#### [Data listing]

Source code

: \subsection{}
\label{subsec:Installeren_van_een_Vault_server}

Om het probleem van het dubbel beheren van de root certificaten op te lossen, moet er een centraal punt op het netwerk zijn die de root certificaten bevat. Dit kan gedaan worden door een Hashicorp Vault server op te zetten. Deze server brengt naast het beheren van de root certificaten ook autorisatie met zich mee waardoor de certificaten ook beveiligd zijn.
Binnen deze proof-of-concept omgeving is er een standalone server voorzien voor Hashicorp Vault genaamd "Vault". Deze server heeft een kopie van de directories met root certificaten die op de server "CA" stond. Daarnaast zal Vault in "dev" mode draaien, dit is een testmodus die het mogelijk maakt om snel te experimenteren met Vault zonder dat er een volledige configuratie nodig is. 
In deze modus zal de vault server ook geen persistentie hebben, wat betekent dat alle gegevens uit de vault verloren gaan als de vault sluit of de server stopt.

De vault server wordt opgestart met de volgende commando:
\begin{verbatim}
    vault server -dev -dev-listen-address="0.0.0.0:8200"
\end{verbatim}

#### [Exercise]
Print nothing except the lines from the line containing "Om het probleem" to the end of the listing, exactly as written.

#### [Response to the task]
Om het probleem van het dubbel beheren van de root certificaten op te lossen, moet er een centraal punt op het netwerk zijn die de root certificaten bevat. Dit kan gedaan worden door een Hashicorp Vault server op te zetten. Deze server brengt naast het beheren van de root certificaten ook autorisatie met zich mee waardoor de certificaten ook beveiligd zijn.
Binnen deze proof-of-concept omgeving is er een standalone server voorzien voor Hashicorp Vault genaamd "Vault". Deze server heeft een kopie van de directories met root certificaten die op de server "CA" stond. Daarnaast zal Vault in "dev" mode draaien, dit is een testmodus die het mogelijk maakt om snel te experimenteren met Vault zonder dat er een volledige configuratie nodig is. 
In deze modus zal de vault server ook geen persistentie hebben, wat betekent dat alle gegevens uit de vault verloren gaan als de vault sluit of de server stopt.

De vault server wordt opgestart met de volgende commando:
\begin{verbatim}
    vault server -dev -dev-listen-address="0.0.0.0:8200"
\end{verbatim}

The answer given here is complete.